Walk of the week: Sgor Gaoith

THE pointed peak of Sgor Gaoith is perched by the very edge of steep, craggy eastern slopes overlooking Gleann Einich, hence its name, windy peak.

In contrast, the western side has grassy, heathery slopes falling to Glen Feshie (Gleann Feisidh), the sheltered place from the stormy blasts. Nevertheless, the Cairngorm Gliding Club’s Feshie landing strip, just to the north, is in an ideal location to take full advantage of the up-currents prevailing on the western slopes, and from where a glider can smoothly climb to well over 20,000ft. Average flight times are said to be among the best in the country.

However, on a day when the weather forecast indicated just a gentle breeze, Jimbo and I were set to go no higher than 1,118m/3,668ft, the height of Sgor Gaoith, the highest (and most dramatic) of a line of hills on the east side of Glen Feshie, consisting of two Munros, including Mullach Clach a’Bhlair and five subsidiary Tops. Of the latter, all of which relate to Sgor Gaoith, three were Munros until demotion in 1981, Meall Dubhag, Carn Ban Mor and Geal-charn. Geal-charn and the unnamed-on-my-map 976m Meall Buidhe lie on a north-west ridge. Sgoran Dubh Mor, the fifth but finest Top, lies north of the main summit. There is no doubt that in Munro’s time Sgoran Dubh Mor was regarded as the more commanding hill.

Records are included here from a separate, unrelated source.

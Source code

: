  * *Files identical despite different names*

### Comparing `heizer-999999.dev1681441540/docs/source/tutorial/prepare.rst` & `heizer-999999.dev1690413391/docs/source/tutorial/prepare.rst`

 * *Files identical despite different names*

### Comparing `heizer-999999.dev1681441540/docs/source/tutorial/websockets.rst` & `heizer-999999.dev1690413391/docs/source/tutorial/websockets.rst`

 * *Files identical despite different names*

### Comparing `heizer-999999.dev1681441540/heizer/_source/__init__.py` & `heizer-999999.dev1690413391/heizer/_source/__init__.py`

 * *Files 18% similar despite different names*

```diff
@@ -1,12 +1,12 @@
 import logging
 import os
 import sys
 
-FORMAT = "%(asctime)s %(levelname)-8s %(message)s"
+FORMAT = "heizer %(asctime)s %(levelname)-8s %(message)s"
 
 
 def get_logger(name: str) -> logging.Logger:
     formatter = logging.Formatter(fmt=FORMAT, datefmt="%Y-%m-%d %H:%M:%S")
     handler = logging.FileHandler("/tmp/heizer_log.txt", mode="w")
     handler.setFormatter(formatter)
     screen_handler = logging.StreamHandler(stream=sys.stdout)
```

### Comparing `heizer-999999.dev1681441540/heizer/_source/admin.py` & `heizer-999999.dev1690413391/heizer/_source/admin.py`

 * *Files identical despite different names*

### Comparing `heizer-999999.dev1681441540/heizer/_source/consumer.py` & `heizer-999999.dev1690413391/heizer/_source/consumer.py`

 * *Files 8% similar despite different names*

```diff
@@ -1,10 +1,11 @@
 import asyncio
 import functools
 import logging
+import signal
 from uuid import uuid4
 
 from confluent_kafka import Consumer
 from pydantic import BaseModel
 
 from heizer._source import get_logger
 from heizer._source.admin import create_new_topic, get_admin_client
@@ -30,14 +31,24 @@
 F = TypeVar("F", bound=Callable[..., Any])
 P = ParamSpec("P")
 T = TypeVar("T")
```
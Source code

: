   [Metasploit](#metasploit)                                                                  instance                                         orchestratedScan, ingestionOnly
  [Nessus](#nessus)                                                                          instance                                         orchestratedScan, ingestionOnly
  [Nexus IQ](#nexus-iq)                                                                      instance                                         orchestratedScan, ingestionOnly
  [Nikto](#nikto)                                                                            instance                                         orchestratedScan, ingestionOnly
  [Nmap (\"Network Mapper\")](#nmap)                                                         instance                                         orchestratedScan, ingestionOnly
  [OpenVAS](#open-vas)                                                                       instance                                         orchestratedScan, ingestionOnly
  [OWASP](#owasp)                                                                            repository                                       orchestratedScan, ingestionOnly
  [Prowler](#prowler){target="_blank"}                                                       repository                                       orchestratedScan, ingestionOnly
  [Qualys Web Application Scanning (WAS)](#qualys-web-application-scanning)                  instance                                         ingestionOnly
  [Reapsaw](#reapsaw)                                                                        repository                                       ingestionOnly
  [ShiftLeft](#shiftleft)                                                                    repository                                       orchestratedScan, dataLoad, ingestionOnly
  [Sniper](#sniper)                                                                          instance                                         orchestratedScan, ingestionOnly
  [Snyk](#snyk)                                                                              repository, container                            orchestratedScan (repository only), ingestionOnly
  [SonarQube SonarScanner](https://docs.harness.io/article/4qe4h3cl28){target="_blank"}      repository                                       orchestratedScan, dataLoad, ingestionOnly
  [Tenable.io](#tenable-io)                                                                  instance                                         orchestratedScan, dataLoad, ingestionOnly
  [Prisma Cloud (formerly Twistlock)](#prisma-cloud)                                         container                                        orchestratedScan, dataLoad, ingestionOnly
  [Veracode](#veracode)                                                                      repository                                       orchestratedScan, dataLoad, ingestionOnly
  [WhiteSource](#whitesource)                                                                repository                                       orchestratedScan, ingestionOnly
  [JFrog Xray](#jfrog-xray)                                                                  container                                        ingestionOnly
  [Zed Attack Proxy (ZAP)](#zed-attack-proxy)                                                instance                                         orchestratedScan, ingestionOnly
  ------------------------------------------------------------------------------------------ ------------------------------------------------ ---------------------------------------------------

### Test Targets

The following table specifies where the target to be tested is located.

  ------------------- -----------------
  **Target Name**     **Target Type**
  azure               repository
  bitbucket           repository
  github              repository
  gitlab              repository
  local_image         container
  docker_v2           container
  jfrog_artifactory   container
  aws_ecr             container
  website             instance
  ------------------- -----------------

I last climbed Sgor Gaoith in 2009, using the stalkers’ path on the north bank of the Allt Ruadh, and then by the broad western ridge to reach the stony plateau just south of the summit. However, this time Jimbo and I opted for the slightly longer but easier approach from Auchlean. Our target was to traverse but one Top, Carn Ban Mor, on an easy five hour day thanks to a 300m starting height then a superb path that climbs to over 1,000m.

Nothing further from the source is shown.